▶ **Task directions**: Where does the string "lambda" occur in the records? Copy each line that holds it.

── Information provided ──

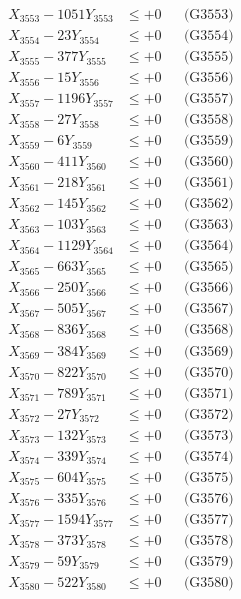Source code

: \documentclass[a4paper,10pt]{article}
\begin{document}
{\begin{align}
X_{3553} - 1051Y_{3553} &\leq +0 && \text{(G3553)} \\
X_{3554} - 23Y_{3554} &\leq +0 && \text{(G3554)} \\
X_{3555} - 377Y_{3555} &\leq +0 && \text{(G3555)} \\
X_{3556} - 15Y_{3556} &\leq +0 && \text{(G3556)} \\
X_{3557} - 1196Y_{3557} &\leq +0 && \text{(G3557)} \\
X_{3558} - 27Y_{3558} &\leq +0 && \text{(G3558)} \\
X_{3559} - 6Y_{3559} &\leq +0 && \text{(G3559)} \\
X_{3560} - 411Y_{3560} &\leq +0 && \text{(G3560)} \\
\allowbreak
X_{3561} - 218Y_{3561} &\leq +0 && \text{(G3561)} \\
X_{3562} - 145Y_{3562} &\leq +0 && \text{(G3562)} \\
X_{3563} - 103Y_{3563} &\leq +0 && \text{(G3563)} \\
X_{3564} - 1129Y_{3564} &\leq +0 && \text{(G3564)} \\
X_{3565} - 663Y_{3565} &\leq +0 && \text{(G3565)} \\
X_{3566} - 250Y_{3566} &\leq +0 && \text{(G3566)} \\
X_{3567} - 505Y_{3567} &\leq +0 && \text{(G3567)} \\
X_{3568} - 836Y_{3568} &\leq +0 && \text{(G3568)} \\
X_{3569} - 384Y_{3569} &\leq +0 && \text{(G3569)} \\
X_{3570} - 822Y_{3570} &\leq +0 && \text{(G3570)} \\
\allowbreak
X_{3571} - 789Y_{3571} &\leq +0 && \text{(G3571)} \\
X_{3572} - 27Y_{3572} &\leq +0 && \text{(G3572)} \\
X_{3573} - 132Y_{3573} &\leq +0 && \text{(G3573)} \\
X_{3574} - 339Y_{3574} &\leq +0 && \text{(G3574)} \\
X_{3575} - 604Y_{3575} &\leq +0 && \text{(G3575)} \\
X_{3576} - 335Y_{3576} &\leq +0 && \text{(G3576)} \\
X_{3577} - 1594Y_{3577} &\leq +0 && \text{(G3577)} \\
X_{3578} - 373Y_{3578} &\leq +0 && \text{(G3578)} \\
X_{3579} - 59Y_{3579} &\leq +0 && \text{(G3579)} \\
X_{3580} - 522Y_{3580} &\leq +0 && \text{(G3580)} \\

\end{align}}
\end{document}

───
── Information provided ──

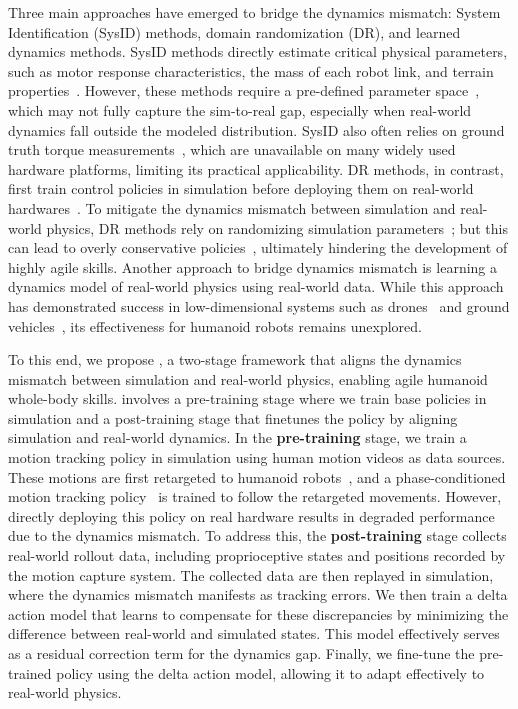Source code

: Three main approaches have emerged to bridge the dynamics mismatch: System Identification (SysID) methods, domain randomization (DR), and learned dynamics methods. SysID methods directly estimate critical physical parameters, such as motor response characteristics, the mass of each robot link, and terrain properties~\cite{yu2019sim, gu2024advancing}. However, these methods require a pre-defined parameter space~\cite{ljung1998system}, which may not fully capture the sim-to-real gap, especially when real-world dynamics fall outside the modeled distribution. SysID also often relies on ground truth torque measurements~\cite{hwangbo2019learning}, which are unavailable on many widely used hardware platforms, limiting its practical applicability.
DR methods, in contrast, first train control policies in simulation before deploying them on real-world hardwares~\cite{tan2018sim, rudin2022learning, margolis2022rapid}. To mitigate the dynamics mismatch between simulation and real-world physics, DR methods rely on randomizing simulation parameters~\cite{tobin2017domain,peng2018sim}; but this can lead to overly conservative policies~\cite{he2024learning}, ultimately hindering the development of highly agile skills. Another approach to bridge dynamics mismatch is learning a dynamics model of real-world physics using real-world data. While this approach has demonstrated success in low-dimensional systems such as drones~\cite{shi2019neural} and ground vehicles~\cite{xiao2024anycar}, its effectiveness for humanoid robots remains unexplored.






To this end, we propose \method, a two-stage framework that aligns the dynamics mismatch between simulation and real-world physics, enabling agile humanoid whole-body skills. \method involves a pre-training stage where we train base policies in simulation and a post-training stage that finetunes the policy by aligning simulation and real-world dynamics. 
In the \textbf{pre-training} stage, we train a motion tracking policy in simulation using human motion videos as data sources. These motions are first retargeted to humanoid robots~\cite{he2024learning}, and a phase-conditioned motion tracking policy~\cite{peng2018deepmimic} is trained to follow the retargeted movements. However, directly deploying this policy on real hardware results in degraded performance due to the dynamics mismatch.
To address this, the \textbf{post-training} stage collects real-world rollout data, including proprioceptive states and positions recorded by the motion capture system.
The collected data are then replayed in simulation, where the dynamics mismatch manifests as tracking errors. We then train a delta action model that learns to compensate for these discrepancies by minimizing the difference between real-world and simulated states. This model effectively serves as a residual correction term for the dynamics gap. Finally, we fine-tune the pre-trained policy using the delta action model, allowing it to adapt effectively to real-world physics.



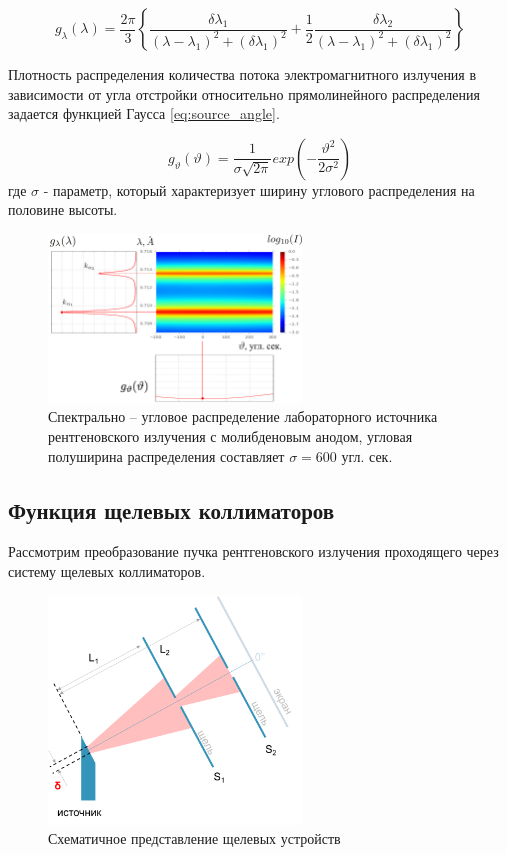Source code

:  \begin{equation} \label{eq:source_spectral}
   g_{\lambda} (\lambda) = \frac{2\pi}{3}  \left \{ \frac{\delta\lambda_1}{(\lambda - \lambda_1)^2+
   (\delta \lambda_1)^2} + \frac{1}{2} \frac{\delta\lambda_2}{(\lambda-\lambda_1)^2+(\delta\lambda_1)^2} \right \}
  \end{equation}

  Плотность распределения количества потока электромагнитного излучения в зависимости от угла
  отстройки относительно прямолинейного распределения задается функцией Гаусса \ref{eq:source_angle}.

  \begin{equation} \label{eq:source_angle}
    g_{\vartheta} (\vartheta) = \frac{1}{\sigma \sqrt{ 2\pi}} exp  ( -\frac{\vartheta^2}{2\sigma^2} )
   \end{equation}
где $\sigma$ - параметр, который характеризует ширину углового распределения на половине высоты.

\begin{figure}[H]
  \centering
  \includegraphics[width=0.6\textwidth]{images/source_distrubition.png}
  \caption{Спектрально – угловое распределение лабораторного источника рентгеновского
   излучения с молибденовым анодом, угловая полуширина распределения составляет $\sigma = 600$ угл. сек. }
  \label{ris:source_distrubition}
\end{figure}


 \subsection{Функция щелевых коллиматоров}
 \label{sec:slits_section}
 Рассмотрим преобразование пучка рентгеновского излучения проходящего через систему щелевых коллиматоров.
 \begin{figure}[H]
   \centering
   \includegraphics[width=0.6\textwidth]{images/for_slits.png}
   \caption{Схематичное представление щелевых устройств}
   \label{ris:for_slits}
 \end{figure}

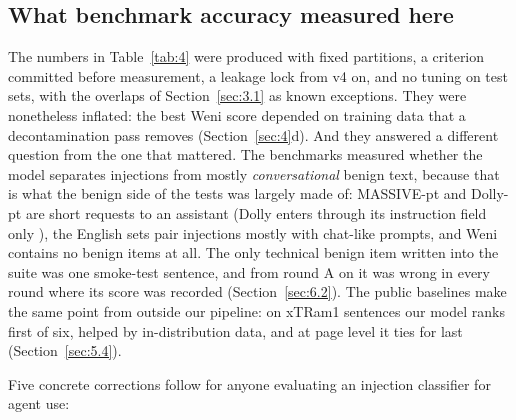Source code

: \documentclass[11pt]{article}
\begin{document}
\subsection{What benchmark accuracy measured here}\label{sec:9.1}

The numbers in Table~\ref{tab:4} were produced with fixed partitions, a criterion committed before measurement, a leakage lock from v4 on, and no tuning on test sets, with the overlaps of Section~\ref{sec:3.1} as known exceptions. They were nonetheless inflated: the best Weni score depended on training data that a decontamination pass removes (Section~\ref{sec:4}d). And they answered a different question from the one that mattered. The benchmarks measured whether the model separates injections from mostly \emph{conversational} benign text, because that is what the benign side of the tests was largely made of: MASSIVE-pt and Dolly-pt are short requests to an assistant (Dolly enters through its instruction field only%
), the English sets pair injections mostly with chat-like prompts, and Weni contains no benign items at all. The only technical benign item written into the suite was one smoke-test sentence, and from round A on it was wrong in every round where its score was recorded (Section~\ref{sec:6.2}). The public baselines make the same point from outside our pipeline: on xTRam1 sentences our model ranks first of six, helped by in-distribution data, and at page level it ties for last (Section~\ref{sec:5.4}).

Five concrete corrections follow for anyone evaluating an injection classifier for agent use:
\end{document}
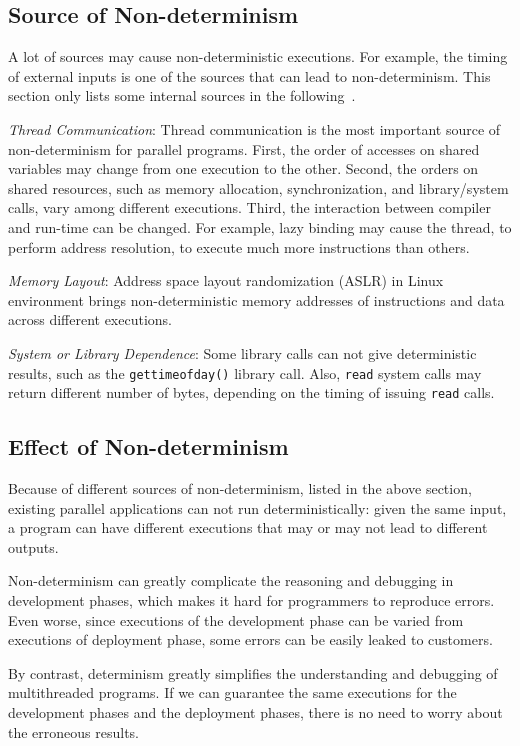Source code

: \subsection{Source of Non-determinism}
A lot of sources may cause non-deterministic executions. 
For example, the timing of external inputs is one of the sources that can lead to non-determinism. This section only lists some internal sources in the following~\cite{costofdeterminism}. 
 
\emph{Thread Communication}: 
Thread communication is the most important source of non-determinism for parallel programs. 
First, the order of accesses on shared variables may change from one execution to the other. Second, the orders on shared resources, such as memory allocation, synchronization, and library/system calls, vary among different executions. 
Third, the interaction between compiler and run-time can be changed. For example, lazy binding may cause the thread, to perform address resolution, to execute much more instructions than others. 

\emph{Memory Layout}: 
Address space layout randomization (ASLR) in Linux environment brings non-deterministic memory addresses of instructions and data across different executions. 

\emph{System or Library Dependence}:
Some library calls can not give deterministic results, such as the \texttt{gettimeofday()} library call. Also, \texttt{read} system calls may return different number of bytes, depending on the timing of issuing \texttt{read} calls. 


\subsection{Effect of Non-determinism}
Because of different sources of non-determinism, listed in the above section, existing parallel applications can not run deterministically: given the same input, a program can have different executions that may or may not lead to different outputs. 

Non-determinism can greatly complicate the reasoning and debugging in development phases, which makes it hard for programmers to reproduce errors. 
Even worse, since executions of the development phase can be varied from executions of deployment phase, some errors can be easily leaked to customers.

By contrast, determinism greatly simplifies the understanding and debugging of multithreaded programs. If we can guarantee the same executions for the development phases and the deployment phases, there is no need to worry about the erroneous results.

───
── Information provided ──

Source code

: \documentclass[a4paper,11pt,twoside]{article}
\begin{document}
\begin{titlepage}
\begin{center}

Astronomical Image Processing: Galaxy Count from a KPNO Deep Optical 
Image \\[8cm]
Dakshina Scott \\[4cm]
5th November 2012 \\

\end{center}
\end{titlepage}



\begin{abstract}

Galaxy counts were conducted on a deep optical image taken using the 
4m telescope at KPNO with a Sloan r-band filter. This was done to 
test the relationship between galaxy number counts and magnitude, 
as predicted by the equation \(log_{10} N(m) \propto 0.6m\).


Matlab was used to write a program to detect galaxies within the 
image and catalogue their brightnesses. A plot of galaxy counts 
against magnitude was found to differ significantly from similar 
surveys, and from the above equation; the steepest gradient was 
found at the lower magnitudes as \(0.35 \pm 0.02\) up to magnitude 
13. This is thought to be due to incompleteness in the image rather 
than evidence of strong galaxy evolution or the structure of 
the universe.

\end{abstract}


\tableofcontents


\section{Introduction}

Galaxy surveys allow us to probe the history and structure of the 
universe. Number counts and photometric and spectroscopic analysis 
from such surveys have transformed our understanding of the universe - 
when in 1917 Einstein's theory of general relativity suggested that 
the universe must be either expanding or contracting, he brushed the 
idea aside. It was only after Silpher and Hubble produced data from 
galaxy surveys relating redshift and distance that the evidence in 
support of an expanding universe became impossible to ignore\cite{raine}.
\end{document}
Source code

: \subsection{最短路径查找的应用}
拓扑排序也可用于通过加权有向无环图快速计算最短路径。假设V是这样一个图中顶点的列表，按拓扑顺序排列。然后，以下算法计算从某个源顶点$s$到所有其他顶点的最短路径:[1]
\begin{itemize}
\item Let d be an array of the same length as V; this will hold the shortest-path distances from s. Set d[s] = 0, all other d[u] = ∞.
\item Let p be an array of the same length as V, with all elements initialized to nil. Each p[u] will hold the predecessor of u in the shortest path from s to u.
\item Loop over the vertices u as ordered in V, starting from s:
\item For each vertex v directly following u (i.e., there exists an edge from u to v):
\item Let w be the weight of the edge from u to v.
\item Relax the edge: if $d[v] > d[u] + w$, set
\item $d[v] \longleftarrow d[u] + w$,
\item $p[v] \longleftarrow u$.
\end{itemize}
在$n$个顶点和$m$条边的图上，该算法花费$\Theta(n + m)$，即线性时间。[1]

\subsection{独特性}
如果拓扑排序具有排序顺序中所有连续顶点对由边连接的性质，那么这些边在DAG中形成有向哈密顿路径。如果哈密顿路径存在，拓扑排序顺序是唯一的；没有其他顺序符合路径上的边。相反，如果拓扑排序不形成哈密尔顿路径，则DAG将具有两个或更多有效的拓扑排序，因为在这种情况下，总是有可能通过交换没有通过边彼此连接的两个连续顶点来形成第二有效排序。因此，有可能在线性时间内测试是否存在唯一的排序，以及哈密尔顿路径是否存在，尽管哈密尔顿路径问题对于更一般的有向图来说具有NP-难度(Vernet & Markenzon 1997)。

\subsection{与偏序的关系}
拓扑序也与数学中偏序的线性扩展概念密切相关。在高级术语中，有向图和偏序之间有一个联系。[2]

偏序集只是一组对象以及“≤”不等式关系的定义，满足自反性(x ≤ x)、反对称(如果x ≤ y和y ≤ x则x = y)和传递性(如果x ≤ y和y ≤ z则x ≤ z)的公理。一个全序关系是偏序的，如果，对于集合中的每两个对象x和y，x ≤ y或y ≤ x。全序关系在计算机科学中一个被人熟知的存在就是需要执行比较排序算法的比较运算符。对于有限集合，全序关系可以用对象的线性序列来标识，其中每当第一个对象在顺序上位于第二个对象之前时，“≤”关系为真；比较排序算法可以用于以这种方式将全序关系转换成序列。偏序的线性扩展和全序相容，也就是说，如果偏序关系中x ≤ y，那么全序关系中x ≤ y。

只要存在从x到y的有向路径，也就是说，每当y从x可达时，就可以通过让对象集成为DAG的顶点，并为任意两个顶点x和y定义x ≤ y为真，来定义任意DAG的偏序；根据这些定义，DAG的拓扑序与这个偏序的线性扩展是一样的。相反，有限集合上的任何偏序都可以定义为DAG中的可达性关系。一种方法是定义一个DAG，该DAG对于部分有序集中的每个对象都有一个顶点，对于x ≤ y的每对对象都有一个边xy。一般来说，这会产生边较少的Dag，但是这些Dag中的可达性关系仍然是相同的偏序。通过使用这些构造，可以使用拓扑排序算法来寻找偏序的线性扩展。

───

▶ **Written answer**:
   g_{\lambda} (\lambda) = \frac{2\pi}{3}  \left \{ \frac{\delta\lambda_1}{(\lambda - \lambda_1)^2+
   (\delta \lambda_1)^2} + \frac{1}{2} \frac{\delta\lambda_2}{(\lambda-\lambda_1)^2+(\delta\lambda_1)^2} \right \}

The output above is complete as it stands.